Sissi promises help to Copts fleeing Sinai
March 1, 2017Egyptian President Abdel-Fattah el-Sissi was cited by the "Egypt Independent" newspaper and Coptic Christian websites as ordering the government to provide immediate shelter to those who have left the peninsula in recent days.
He said the country's Coptic Christian minority was being "targeted as part of a cowardly plot," after seven Christians were killed in suspected jihadi attacks in less than a month.
A total of 450 people who have fled North Sinai, with many families receiving assistance from the local church and other faith communities in the northeastern city of Ismailia, the news agency EFE reported.
Shelter offered
Church volunteers arranged for the displaced families to be taken to shelters and camp in the province, and expect more families to arrive in the next day or two.
Germany's ambassador to Egypt, Julis Georg Luy, described the outflow as a "terrorist attack," the newspaper "Daily News Egypt" reported.

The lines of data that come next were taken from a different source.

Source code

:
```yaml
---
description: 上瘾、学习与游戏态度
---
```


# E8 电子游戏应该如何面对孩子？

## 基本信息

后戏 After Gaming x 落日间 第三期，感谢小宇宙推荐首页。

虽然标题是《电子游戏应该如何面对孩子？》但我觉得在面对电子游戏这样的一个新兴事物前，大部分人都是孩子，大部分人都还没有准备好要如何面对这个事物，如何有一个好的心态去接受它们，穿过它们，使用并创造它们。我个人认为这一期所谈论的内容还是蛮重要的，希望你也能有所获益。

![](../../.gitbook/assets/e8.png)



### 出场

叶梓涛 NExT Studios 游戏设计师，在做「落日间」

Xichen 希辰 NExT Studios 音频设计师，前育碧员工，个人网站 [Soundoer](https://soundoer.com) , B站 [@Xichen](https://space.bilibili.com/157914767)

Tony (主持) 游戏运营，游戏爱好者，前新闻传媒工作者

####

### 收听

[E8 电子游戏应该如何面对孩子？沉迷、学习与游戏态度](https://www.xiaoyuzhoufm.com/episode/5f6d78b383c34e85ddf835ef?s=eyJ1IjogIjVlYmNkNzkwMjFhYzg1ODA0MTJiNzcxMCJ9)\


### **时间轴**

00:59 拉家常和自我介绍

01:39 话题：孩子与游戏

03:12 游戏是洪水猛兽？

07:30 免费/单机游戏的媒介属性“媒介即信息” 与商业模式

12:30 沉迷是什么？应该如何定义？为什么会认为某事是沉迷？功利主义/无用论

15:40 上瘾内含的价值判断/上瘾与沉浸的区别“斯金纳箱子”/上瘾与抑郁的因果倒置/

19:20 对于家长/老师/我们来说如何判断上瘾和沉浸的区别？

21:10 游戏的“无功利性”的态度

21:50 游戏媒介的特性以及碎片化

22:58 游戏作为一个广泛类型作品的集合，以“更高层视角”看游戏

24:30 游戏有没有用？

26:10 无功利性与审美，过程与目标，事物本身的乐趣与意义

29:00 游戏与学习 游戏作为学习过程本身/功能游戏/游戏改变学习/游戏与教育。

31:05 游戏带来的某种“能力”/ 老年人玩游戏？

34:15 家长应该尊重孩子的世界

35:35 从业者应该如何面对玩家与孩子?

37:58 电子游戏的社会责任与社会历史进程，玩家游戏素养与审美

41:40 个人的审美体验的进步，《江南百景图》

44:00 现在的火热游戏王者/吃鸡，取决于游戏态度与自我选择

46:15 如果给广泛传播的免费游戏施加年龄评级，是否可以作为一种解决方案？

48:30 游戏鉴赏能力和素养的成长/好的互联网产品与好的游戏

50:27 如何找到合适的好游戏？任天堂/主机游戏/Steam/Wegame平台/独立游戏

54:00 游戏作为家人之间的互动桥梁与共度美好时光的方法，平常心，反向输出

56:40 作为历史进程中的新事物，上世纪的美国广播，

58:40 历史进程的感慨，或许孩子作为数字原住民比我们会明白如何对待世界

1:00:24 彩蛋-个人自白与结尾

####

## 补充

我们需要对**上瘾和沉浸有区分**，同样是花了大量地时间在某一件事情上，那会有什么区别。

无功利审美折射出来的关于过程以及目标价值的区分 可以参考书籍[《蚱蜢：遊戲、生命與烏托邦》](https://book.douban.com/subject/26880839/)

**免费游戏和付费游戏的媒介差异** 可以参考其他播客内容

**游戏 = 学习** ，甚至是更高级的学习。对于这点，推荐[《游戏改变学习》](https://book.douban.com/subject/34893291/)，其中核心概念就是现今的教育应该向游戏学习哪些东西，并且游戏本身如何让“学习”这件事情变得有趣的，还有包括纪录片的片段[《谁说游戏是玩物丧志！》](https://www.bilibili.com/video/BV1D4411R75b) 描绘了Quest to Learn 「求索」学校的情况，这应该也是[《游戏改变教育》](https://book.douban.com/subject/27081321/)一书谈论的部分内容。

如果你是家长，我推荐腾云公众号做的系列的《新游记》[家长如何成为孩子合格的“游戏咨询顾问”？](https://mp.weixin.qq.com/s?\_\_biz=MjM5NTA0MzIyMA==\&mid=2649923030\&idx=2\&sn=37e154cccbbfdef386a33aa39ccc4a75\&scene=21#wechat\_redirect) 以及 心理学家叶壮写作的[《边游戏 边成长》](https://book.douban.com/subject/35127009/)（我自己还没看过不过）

He spoke ahead of a visit to Cairo by German Chancellor Angela Merkel on Thursday.
The uptick in violence coincided last week with the release of video by an "Islamic State" (IS) group affiliate calling for attacks on Egypt's Copts.
IS has been waging an insurgency in Sinai since the overthrow of longtime Egyptian leader Hosni Mubarak in 2011.
Sissi on the defense
In parliament on Tuesday, el-Sissi defended the nation's fight back against IS militants amid complaints that Copts aren't given sufficient protection from security forces in the restive region.
"[The attacks aim to] destabilize the fabric of Egypt... to give the impression that one group isn't protected as it should be," el-Sissi said in remarks broadcast on television late on Tuesday.
He noted that "some accuse the state of not helping them," warning that the country was "beginning to disunite."
El-Sissi said Egypt was bearing a "huge cost" in battling IS, and paid tribute to army and police "martyrs" killed in north Sinai.
Army 'doing its best'
The president, a former army chief, said security services were doing their utmost to protect civilians in the region.
Copts, who make up about 10 percent of Egypt's population of 90-million, say they are sidelined in both the education system and state institutions.
Jihadis and Islamists accuse them of supporting the military overthrow of Islamist former President Mohamed Morsi in 2013, which ushered in a deadly crackdown on his supporters.
In December, an IS militant detonated an explosive vest in a Coptic church in Cairo, killing 29 people.